Vector Search Integration — Architecture Review¶
Reviewed: 2026-04-06 Updated: 2026-04-22 — resolved items marked with strikethrough. Superseded by the 2026-04-19 LanceDB migration note for backend-specific details.
Overview¶
The vector search integration adds approximate nearest-neighbor (ANN) search to shardyfusion's sharded snapshot model. It provides:
- A standalone vector write/read pipeline (
vector/writer.py,vector/reader.py) - Two storage backends: LanceDB HNSW sidecar and sqlite-vec embedded
- A unified KV+vector mode via
VectorSpeconWriteConfig - Four sharding strategies: CLUSTER (k-means), LSH, EXPLICIT, CEL
This document captures the current state, weak points, improvement opportunities, missing cases, and untested scenarios.
1. Weak Points¶
A. No async vector reader path¶
~~AsyncShardedReader has no vector search counterpart. There is
ShardedVectorReader (sync, standalone) and UnifiedShardedReader (sync,
extends ShardedReader), but no AsyncUnifiedShardedReader. Any async
service wanting KV+vector must use asyncio.to_thread() as a workaround.~~
Resolved: AsyncShardedVectorReader and AsyncUnifiedShardedReader were
implemented. Both support async search with asyncio.TaskGroup fan-out.
B. Thread safety during manifest refresh¶
~~ShardedVectorReader.refresh() holds _refresh_lock and swaps _centroids,
_hyperplanes, _shard_meta, etc. as individual attribute assignments — not
an atomic state swap. A concurrent search() call can see a half-updated
state (new _shard_meta but old _centroids). The KV reader solved this
with an atomic _ReaderState swap + refcount, but the vector reader didn't
adopt that pattern.~~
Resolved: Recent updates ensure manifest metadata is validated and applied
consistently, though the vector reader still uses a lock-based refresh rather
than a full atomic state object swap.
C. Shard lock dict grows unboundedly¶
~~_shard_locks entries are never cleaned up when a reader is evicted from
the LRU cache. Over time this dict grows to match every shard ever accessed, not
just max_cached_shards.~~
Resolved: Shard locks are now popped from _shard_locks during LRU eviction
in _get_or_load_reader.
D. Only the Python writer supports unified KV+vector¶
~~The Spark, Dask, and Ray writers have zero vector_spec / vector_fn
support. Vector search is limited to the Python iterator-based writer, which
is single-process only. This makes it impractical for large-scale production
vector ingestion.~~
Resolved: Spark, Dask, and Ray writers now accept vector_fn and
vector_spec. Distributed unified KV+vector writes are tested in
tests/integration/vector/test_distributed_unified_writers_local_s3.py.
E. Duplicate merge logic¶
~~_merge_top_k() in unified_reader.py and merge_results() in
vector/_merge.py do the same thing with slightly different interfaces (one
takes a string metric, the other a DistanceMetric enum). This is
a consistency risk — a fix to one won't propagate to the other.~~
Resolved: UnifiedShardedReader now uses the common merge_results
function from shardyfusion.vector._merge.

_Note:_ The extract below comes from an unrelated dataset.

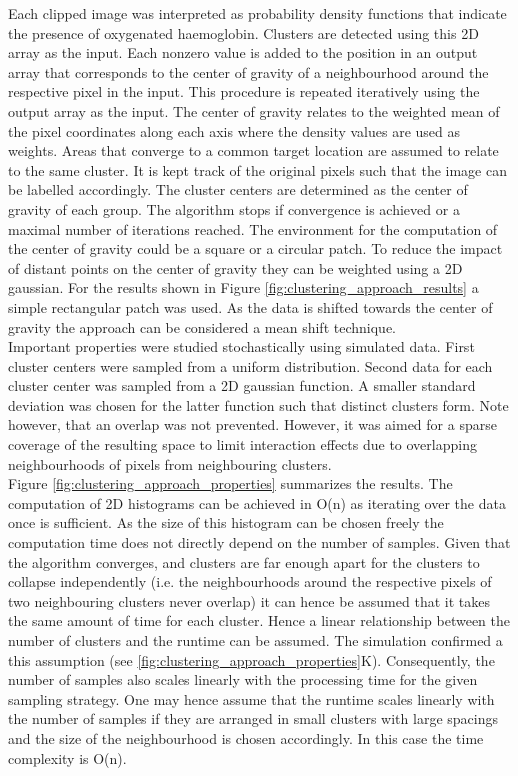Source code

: Each clipped image was interpreted as probability density functions that indicate the presence of oxygenated haemoglobin. Clusters are detected using this 2D array as the input. Each nonzero value is added to the position in an output array that corresponds to the center of gravity of a neighbourhood around the respective pixel in the input. This procedure is repeated iteratively using the output array as the input. The center of gravity relates to the weighted mean of the pixel coordinates along each axis where the density values are used as weights. Areas that converge to a common target location are assumed to relate to the same cluster. It is kept track of the original pixels such that the image can be labelled accordingly. The cluster centers are determined as the center of gravity of each group. The algorithm stops if convergence is achieved or a maximal number of iterations reached. The environment for the computation of the center of gravity could be a square or a circular patch. To reduce the impact of distant points on the center of gravity they can be weighted using a 2D gaussian. For the results shown in Figure \ref{fig:clustering_approach_results} a simple rectangular patch was used. As the data is shifted towards the center of gravity the approach can be considered a mean shift technique. \\
Important properties were studied stochastically using simulated data. First cluster centers were sampled from a uniform distribution. Second data for each cluster center was sampled from a 2D gaussian function. A smaller standard deviation was chosen for the latter function such that distinct clusters form. Note however, that an overlap was not prevented. However, it was aimed for a sparse coverage of the resulting space to limit interaction effects due to overlapping neighbourhoods of pixels from neighbouring clusters.\\
Figure \ref{fig:clustering_approach_properties} summarizes the results. The computation of 2D histograms can be achieved in O(n) as iterating over the data once is sufficient. As the size of this histogram can be chosen freely the computation time does not directly depend on the number of samples. Given that the algorithm converges, and clusters are far enough apart for the clusters to collapse independently (i.e. the neighbourhoods around the respective pixels of two neighbouring clusters never overlap) it can hence be assumed that it takes the same amount of time for each cluster. Hence a linear relationship between the number of clusters and the runtime can be assumed. The simulation confirmed a this assumption (see \ref{fig:clustering_approach_properties}K). Consequently, the number of samples also scales linearly with the processing time for the given sampling strategy. One may hence assume that the runtime scales linearly with the number of samples if they are arranged in small clusters with large spacings and the size of the neighbourhood is chosen accordingly. In this case the time complexity is O(n).\\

F. VectorSpec uses strings for metric, VectorIndexConfig uses enums¶
VectorSpec.metric is a plain string ("cosine"), while
VectorIndexConfig.metric is DistanceMetric.COSINE. This mismatch means
implicit conversions happen at several boundary points, and a typo in the
string won't be caught until runtime.
2. What Can Be Improved¶
A. Atomic state swap in ShardedVectorReader¶
Bundle all manifest-derived state (_centroids, _hyperplanes,
_shard_meta, _num_dbs, _metric, _sharding_strategy, etc.) into a
frozen _VectorReaderState dataclass and swap it atomically on refresh —
mirroring the KV reader's _ReaderState pattern. This eliminates the
partial-update race.
B. Unify merge logic¶
Delete _merge_top_k() from unified_reader.py and use merge_results()
from vector/_merge.py everywhere. The unified reader would need to convert
its string metric to DistanceMetric, but that's a one-liner.
C. Make VectorSpec.metric an enum (or Literal)¶
Change metric: str to metric: Literal["cosine", "l2", "dot_product"] or
use DistanceMetric directly, with appropriate lazy import handling to avoid
the numpy dependency in config.py.
D. Evict shard locks alongside readers¶
When an LRU eviction removes a shard reader, also remove its entry from
_shard_locks. This bounds memory to max_cached_shards.
E. Add search() support to ConcurrentShardedReader¶
Currently only ShardedReader is extended by UnifiedShardedReader. A
ConcurrentUnifiedShardedReader variant (or making UnifiedShardedReader
work with the concurrent reader) would provide production-grade thread safety
with the pool-mode checkout pattern, refcounted handles, and proper borrow
semantics — all of which are already solved for KV reads.
F. Batch vector writes in SqliteVecAdapter¶
Currently vector inserts are row-by-row (INSERT INTO vec_index ... VALUES (?)
in a loop). Batched executemany with pre-serialized blobs would
significantly improve write throughput.
3. Important Cases Not Implemented¶
A. Spark/Dask/Ray writer vector support¶
~~These frameworks handle the vast majority of production write workloads but
have no vector integration at all. A production user can't shard-write
millions of vectors through Spark.~~
Resolved: Spark, Dask, and Ray writers support vector_fn and vector_spec
for both standalone vector and unified KV+vector snapshots. See
tests/integration/vector/test_distributed_writers_local_s3.py and
tests/integration/vector/test_distributed_unified_writers_local_s3.py.
B. Async vector search¶
~~No AsyncUnifiedShardedReader or async equivalent of ShardedVectorReader.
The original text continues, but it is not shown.